== Assignment ==
Report each line of the entries that includes "documentclass" by copying it.

════════

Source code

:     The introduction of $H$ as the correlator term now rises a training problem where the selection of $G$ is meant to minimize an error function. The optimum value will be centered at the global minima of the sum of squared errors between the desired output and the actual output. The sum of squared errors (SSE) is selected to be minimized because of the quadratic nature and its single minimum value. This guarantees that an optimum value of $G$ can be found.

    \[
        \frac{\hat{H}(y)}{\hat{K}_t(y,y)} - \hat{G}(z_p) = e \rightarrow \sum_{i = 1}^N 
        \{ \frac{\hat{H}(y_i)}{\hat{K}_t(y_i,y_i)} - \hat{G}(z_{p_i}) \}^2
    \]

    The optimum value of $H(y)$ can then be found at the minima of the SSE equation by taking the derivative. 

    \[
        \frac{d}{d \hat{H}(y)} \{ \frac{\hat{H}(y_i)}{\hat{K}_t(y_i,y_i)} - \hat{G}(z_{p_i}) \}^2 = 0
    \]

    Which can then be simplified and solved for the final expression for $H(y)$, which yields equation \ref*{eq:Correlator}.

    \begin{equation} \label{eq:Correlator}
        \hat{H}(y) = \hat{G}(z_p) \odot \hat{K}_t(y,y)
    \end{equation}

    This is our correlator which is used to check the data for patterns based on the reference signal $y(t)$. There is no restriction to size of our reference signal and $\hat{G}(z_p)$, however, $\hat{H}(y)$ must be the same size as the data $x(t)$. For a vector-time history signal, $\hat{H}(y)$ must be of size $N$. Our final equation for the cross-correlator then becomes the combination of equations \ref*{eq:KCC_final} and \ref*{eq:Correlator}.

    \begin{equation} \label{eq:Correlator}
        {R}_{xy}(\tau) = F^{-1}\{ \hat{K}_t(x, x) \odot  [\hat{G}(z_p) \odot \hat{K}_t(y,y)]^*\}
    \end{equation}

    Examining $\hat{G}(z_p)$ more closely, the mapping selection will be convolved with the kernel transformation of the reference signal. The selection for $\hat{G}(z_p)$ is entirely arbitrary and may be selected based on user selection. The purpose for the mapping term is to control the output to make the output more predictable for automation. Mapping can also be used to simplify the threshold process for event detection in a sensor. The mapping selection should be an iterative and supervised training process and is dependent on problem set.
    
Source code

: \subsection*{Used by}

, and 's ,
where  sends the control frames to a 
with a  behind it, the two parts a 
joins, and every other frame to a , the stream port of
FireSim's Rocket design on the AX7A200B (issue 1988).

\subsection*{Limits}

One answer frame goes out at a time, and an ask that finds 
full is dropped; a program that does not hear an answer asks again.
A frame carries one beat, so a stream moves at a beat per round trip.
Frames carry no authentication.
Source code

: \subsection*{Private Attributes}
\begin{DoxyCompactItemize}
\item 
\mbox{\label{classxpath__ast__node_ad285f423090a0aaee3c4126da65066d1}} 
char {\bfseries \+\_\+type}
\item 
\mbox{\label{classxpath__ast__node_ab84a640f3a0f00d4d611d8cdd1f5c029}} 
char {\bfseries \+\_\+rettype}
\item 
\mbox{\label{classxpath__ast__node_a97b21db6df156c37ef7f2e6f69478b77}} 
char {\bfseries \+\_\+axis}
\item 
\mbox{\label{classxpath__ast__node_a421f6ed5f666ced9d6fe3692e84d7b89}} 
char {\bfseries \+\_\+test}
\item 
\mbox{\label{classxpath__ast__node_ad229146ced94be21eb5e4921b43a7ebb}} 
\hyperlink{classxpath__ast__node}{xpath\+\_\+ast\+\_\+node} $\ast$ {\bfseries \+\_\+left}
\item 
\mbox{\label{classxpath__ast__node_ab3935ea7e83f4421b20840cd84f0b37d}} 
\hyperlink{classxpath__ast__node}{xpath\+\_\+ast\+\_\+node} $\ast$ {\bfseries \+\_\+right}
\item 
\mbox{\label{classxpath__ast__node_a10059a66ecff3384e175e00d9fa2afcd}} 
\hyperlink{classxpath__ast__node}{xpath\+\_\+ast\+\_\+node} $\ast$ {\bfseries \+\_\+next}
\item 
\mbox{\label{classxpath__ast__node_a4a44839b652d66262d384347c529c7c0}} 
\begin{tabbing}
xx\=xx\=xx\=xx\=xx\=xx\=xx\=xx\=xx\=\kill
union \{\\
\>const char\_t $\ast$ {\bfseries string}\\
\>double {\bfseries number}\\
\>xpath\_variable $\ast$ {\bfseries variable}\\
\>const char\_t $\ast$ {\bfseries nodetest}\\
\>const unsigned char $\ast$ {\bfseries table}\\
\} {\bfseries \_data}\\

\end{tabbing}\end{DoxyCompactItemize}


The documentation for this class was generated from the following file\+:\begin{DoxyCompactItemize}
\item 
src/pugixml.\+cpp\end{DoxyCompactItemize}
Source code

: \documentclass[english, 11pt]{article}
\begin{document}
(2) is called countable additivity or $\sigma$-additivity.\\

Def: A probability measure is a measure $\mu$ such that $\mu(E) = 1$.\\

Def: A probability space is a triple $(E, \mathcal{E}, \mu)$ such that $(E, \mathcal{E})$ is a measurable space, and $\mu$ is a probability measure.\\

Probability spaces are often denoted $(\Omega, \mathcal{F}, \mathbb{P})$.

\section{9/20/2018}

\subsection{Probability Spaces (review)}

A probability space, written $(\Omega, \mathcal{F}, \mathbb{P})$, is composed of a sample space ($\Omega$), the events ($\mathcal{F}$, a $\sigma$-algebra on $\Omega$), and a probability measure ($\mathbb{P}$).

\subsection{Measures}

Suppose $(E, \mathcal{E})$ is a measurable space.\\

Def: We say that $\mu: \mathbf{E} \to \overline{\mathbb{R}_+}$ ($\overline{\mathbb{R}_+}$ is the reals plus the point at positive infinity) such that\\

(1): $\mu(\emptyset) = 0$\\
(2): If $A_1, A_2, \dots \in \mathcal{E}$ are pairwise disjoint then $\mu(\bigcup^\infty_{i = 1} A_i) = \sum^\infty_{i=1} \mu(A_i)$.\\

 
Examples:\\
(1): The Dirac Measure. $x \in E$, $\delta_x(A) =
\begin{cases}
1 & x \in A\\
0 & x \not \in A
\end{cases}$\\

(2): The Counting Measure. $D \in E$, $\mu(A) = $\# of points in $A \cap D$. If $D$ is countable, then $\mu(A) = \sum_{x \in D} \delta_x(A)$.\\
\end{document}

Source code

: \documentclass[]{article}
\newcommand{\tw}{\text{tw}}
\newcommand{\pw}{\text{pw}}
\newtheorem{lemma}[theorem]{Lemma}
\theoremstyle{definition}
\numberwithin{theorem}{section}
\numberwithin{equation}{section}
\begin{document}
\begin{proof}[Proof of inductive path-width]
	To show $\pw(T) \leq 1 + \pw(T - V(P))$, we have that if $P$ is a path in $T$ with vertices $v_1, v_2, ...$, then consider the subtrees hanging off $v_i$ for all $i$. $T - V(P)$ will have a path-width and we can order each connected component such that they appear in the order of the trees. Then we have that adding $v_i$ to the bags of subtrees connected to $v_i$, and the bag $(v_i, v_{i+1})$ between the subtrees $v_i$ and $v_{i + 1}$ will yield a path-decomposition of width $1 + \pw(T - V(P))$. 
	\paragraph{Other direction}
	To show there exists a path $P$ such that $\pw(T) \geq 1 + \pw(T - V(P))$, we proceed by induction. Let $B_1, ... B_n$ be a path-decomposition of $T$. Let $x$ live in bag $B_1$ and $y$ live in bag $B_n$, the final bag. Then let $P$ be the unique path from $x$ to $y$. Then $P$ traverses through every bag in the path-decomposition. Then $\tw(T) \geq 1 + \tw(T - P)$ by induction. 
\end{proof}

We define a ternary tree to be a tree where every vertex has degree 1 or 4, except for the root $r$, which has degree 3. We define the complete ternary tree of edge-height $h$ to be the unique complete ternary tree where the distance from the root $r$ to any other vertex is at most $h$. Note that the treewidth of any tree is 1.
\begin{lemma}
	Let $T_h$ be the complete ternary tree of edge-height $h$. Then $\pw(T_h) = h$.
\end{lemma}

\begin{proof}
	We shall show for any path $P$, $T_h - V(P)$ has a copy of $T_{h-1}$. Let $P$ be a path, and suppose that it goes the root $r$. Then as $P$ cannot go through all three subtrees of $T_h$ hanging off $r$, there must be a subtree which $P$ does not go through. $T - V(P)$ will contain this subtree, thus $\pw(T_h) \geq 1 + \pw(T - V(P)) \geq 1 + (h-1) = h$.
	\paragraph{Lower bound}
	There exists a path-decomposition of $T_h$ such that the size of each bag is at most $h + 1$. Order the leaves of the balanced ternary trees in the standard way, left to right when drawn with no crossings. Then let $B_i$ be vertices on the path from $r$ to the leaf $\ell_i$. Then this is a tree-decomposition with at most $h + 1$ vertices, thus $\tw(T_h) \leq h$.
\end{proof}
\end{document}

════════

== Task answer ==
: \documentclass[english, 11pt]{article}
: \documentclass[]{article}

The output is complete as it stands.